ACTIVITY: Output only the lines below from the one containing "## Why governance?" to the one containing "In some open", exactly as written, both ends kept.

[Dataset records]
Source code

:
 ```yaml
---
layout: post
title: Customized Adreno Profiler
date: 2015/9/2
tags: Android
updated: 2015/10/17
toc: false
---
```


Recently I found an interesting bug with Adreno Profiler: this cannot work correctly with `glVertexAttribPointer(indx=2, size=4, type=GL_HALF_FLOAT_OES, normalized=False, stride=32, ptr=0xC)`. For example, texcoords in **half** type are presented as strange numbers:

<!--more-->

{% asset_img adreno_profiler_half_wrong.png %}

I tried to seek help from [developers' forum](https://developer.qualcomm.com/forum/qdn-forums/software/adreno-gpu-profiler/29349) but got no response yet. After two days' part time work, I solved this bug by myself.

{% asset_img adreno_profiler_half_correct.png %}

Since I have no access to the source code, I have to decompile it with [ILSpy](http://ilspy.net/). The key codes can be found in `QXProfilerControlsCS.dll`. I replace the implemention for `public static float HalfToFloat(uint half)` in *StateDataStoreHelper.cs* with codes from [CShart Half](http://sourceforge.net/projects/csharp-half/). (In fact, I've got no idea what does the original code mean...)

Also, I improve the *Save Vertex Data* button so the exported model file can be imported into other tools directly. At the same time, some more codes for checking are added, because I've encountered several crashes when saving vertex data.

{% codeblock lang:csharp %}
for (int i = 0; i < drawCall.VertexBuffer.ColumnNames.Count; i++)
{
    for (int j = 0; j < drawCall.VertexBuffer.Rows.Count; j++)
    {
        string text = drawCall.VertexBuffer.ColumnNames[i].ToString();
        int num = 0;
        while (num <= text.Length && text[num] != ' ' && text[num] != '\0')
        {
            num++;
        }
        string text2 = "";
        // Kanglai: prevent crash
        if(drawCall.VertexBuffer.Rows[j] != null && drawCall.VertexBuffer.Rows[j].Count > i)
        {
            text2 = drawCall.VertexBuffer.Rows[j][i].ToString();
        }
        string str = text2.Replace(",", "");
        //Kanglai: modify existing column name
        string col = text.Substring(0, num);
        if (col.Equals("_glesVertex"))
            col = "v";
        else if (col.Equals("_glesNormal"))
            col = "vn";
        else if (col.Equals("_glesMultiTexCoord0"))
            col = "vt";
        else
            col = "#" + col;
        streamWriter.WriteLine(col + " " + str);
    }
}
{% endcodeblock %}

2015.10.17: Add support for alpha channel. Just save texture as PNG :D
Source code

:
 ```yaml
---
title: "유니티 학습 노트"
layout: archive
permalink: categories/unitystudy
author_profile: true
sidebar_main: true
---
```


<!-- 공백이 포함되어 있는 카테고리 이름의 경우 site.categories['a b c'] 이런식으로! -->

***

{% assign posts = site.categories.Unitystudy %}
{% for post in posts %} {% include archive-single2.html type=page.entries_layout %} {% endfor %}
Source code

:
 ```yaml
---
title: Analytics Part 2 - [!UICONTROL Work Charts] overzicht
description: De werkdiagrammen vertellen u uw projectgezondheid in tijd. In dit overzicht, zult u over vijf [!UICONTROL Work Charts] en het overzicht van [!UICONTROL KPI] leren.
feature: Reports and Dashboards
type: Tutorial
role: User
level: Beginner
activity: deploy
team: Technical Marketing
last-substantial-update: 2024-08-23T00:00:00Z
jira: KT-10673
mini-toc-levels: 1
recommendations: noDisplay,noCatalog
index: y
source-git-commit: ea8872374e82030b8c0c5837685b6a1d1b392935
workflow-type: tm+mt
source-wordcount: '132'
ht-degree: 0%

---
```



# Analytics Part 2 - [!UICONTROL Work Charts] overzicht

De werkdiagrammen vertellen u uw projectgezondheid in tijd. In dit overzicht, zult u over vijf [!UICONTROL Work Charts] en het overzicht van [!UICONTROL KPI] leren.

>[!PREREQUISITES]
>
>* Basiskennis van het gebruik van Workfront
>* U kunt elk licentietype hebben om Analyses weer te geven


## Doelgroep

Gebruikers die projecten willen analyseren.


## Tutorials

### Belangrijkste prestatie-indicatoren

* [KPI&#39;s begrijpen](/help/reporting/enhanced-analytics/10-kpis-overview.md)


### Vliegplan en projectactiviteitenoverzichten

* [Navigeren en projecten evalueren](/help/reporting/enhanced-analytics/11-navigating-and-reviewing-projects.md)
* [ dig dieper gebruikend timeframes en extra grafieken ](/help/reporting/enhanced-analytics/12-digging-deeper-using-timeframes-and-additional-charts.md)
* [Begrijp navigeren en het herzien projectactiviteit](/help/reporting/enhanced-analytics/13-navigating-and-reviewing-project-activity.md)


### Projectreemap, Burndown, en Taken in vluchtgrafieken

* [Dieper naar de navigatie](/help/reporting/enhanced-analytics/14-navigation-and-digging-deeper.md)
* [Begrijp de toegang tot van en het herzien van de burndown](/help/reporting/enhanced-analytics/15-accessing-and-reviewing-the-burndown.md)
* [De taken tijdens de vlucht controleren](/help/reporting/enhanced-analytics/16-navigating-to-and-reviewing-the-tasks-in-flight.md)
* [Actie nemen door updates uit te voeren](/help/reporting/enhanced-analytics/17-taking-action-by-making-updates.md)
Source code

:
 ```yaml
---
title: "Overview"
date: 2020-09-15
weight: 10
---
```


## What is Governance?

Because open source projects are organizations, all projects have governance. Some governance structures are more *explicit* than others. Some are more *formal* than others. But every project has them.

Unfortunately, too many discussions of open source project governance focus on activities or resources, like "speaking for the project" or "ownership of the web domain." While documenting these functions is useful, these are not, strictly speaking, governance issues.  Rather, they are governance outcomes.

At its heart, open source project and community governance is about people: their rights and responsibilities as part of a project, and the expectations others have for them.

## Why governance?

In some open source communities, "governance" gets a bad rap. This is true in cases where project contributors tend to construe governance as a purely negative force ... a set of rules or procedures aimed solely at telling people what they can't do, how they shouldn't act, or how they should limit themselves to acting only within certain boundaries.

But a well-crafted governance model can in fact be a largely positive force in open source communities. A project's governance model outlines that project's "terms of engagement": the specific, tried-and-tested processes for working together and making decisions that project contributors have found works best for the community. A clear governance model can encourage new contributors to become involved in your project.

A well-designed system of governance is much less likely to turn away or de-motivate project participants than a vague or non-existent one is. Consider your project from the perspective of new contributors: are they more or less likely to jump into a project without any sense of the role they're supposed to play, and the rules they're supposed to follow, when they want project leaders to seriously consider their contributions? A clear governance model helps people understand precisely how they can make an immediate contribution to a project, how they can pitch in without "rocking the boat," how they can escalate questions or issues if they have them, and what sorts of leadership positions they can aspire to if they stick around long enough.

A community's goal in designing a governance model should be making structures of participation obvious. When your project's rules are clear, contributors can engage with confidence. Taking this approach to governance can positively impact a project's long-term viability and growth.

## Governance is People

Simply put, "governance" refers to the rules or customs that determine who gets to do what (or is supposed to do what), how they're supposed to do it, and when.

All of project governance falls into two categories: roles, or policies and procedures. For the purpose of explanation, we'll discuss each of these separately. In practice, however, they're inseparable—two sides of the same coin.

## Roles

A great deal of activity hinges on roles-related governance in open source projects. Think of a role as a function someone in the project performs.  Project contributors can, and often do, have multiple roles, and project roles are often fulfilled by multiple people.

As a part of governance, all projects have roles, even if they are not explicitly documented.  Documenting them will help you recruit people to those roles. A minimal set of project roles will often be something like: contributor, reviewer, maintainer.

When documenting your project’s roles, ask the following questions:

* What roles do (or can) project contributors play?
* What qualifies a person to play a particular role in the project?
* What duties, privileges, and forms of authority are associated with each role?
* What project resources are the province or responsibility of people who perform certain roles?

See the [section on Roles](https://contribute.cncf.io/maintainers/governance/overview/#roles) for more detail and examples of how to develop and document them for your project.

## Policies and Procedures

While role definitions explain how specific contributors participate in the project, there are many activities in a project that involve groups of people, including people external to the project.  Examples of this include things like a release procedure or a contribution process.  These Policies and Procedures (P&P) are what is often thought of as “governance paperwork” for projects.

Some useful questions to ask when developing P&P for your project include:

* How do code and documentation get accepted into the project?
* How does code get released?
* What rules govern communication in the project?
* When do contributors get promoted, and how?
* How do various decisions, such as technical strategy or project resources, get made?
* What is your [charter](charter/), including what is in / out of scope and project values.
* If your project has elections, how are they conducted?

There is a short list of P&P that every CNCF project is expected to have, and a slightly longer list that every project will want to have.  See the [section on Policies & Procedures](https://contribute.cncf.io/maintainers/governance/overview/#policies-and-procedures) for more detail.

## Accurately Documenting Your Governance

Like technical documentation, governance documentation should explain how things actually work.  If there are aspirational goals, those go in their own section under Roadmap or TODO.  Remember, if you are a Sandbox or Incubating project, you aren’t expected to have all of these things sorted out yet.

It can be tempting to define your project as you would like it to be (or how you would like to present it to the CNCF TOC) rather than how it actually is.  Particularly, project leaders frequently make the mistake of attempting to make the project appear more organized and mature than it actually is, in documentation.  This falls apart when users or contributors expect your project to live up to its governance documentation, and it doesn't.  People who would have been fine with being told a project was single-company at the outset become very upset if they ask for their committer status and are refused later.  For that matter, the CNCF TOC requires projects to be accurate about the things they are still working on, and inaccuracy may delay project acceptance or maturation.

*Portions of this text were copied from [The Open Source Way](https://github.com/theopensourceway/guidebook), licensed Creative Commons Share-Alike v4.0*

RESULT FOR THIS TASK:
## Why governance?

In some open source communities, "governance" gets a bad rap. This is true in cases where project contributors tend to construe governance as a purely negative force ... a set of rules or procedures aimed solely at telling people what they can't do, how they shouldn't act, or how they should limit themselves to acting only within certain boundaries.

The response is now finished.